Key differentials of "comatose patient with miosis"
| Cause | Distinguishing feature |
|---|---|
| Opioids | Responds to naloxone, pulmonary oedema |
| Organophosphate | Muscarinic excess: salivation, lacrimation, fasciculations, garlic smell; ↓ cholinesterase |
| Pontine haemorrhage | Sudden coma, no naloxone response, neuro signs |
| Clonidine/imidazoline | Hypotension, bradycardia |
| Barbiturate (early) | Blisters, hyporeflexia, no naloxone response |
Recently asked / exam angle
- Legal driving limit of blood alcohol in India = 30 mg/100 mL.
- Widmark formula and r factor (0.6 male / 0.5 female); zero-order kinetics of ethanol.
- Preservative for blood alcohol sample = sodium fluoride + potassium oxalate.
- Delirium tremens time of onset (~72 h) and treatment (benzodiazepines); thiamine before glucose.
- Methanol toxic metabolite = formic acid, causes blindness; antidote fomepizole/ethanol + folate.
- Barbiturate mechanism: ↑ duration of GABA-A Cl⁻ channel opening; alkaline diuresis for phenobarbitone; barb blisters.
- Pinpoint pupils + respiratory depression + coma = opioid triad; antidote naloxone (short t½, repeat doses); naltrexone for de-addiction.
- Morphine excreted into stomach even after IV use → preserve stomach contents.
- Causes of miosis list (opioid vs OP vs pontine).
Rapid revision
- Ethanol metabolism is zero-order, ~15–20 mg/100 mL/hour (Widmark β ≈ 0.015%/hr).

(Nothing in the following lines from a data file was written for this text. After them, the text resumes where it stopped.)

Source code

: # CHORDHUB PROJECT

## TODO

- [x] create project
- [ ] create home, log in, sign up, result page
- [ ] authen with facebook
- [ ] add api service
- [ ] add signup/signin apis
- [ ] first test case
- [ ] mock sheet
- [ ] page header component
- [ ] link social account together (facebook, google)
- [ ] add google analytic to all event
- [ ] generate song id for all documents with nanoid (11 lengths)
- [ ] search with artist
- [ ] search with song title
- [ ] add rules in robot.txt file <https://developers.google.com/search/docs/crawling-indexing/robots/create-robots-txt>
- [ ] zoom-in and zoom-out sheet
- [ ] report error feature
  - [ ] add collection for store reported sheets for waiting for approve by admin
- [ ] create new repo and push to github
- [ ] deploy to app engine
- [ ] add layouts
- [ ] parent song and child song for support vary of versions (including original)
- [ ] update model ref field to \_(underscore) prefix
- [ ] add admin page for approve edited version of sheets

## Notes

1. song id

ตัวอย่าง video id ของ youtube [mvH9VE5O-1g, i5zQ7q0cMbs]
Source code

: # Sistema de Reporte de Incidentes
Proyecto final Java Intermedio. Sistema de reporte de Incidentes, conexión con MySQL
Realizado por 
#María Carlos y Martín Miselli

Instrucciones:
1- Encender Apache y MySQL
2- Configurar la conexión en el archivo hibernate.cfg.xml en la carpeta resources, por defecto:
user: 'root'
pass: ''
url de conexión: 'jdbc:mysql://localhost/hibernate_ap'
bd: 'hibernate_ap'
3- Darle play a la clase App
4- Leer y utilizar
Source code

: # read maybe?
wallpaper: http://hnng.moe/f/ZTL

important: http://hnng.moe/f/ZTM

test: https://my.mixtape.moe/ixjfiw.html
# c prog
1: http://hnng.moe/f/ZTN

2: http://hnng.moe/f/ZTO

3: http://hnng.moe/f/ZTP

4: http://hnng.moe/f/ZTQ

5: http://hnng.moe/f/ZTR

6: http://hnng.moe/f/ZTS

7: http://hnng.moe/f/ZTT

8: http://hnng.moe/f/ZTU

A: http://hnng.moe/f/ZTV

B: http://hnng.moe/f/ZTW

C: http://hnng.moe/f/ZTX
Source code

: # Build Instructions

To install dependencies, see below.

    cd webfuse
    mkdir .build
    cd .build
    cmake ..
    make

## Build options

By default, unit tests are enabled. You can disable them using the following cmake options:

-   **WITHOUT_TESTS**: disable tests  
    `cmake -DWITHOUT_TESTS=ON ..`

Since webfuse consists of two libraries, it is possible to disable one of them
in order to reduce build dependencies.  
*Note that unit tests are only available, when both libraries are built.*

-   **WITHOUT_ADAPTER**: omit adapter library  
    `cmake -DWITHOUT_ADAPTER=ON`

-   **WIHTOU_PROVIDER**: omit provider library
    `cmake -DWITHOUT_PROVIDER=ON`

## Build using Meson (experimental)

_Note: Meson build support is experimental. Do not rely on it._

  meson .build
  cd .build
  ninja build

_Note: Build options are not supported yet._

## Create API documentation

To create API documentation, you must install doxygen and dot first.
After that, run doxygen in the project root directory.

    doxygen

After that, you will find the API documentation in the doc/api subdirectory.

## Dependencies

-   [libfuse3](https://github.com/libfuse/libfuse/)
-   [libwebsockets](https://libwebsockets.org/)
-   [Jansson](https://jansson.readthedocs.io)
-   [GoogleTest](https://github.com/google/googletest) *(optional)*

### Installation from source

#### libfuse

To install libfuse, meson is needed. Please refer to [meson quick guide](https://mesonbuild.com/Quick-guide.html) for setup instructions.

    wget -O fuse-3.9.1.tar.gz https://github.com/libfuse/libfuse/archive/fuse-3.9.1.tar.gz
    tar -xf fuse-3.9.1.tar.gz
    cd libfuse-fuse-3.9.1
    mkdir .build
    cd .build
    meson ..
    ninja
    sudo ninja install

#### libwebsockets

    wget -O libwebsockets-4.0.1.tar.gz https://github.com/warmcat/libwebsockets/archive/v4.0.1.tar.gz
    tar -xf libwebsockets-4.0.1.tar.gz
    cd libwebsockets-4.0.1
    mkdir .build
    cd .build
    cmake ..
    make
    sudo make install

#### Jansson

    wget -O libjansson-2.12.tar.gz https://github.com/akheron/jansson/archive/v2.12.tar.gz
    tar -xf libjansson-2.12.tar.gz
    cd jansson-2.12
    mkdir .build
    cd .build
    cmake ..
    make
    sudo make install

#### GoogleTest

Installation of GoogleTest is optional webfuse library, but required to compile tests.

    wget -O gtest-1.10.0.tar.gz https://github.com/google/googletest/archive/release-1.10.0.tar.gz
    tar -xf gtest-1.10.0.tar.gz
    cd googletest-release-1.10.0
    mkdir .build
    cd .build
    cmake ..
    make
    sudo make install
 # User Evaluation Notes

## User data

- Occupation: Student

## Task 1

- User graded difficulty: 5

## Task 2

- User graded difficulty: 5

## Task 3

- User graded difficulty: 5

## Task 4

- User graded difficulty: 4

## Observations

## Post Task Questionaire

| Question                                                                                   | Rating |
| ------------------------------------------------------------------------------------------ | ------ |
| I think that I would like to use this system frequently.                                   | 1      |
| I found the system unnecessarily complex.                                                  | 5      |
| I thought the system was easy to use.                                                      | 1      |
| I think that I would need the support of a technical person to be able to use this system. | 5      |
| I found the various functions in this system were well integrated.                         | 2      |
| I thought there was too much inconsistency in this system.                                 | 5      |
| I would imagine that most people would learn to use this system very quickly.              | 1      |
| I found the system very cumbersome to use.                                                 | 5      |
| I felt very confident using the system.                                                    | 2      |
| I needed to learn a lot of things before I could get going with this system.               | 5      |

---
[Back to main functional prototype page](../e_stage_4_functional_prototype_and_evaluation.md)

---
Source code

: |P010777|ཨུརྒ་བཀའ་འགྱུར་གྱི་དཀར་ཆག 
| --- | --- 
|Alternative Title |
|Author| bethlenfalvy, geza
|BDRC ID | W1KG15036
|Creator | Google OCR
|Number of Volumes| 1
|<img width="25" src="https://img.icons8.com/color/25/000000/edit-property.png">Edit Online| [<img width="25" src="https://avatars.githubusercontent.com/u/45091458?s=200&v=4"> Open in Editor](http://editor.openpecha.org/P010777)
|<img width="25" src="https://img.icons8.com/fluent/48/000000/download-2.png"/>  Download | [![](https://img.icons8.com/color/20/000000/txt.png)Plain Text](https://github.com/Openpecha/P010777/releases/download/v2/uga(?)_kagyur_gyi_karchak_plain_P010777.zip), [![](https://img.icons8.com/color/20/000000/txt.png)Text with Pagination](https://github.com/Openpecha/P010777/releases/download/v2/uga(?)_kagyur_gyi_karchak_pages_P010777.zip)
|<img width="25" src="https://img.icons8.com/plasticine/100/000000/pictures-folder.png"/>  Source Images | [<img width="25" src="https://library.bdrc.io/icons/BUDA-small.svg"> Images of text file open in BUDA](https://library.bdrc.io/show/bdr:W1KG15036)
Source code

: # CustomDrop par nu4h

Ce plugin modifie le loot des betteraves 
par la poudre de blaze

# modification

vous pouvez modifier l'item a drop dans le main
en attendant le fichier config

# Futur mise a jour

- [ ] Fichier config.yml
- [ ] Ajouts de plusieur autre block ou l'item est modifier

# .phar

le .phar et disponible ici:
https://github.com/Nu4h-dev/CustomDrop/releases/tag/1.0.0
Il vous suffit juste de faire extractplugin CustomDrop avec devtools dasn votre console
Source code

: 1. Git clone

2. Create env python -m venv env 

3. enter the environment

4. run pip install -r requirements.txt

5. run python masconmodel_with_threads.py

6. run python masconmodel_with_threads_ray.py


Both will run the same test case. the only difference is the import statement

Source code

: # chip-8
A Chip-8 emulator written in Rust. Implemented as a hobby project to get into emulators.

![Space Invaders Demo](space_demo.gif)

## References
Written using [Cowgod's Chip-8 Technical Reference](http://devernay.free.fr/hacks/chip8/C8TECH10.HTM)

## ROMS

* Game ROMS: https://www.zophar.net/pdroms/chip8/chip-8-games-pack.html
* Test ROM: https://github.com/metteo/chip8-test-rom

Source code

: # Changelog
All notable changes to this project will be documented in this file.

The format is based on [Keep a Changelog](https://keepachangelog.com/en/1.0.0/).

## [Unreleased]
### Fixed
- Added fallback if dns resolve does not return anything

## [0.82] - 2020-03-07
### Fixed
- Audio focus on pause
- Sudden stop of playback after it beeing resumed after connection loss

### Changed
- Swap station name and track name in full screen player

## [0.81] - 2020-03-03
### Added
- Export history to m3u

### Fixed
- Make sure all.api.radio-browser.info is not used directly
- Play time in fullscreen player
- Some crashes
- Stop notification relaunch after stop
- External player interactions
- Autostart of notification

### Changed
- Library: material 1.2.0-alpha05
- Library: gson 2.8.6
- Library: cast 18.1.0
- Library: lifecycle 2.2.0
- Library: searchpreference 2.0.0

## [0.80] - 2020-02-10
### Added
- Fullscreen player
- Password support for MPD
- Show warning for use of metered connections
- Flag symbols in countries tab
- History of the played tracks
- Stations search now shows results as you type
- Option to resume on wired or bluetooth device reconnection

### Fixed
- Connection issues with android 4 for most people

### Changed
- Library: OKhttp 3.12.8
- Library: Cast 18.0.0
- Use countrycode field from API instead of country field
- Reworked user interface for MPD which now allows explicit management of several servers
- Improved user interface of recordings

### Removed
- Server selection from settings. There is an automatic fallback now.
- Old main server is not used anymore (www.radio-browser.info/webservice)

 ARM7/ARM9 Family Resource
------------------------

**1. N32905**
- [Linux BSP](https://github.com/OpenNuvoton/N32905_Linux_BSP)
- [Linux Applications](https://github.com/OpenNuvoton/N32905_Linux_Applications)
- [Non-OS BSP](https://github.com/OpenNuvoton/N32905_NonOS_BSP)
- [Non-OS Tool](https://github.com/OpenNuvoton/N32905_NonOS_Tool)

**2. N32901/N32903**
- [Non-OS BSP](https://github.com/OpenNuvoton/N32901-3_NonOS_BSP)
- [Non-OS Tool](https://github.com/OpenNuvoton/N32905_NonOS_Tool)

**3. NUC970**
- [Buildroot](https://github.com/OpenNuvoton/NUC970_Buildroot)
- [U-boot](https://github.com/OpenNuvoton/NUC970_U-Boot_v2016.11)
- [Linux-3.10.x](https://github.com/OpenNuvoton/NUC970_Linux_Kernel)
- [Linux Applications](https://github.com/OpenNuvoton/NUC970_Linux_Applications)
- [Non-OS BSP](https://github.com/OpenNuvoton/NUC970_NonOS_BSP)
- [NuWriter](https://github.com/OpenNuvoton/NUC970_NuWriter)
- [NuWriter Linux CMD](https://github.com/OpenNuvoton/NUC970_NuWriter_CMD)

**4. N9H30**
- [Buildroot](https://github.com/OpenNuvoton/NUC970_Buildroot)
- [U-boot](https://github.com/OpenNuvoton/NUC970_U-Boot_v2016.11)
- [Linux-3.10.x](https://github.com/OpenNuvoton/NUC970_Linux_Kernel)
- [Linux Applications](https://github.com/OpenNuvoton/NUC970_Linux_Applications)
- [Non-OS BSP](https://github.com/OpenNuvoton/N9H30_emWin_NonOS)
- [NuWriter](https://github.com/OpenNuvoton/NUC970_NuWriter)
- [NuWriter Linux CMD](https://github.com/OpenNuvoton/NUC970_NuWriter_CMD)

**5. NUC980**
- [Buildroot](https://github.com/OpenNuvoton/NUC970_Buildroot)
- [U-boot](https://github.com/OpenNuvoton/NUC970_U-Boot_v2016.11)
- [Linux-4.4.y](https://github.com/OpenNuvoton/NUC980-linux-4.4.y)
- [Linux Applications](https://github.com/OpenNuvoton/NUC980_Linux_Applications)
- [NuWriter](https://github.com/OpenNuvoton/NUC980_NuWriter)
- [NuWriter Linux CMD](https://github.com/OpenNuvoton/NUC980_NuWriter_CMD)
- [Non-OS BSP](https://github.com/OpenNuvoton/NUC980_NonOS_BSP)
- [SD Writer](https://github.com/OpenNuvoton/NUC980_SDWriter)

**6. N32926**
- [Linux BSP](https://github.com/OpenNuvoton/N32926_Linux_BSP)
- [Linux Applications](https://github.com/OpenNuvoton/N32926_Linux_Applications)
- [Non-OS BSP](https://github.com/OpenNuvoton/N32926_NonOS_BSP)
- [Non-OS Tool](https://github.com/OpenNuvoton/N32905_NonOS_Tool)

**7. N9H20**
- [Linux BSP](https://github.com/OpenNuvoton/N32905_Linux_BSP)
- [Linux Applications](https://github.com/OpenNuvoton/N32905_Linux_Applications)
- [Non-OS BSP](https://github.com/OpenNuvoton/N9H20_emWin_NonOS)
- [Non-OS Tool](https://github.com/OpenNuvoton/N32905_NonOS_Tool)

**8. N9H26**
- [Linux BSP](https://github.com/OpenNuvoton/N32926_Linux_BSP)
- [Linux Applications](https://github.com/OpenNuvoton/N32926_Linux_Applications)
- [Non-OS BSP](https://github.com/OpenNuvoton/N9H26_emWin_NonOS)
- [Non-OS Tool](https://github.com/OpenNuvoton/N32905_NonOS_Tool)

- India legal driving alcohol limit = 30 mg/100 mL (0.03%); fatal ≈ 400–500 mg/100 mL.
- Widmark r = 0.6 male, 0.5 female; women get higher levels (less body water).
- Blood-alcohol preservative = sodium fluoride + potassium oxalate; clean skin with non-alcoholic antiseptic.
- Delirium tremens peaks ~72 h post-cessation; treat with benzodiazepines; Lilliputian visual hallucinations.
- Give thiamine before glucose; Wernicke = Confusion + Ophthalmoplegia + Ataxia.
- Methanol → formic acid → blindness, high-anion-gap acidosis, dilated fixed pupils; antidote fomepizole/ethanol + folate + dialysis.
- Barbiturates ↑ duration of GABA-A Cl⁻ channel opening; benzodiazepines ↑ frequency.
- Barbiturate (coma) blisters over pressure points — characteristic, not specific.
- Urinary alkalinisation (NaHCO₃) aids phenobarbitone (weak acid) elimination; no specific antidote for barbiturates.
- Opioid triad = pinpoint pupils + respiratory depression + coma; death from respiratory failure.
- Naloxone (short t½ → repeat) for acute reversal; naltrexone for maintenance; morphine excreted into stomach even after IV use.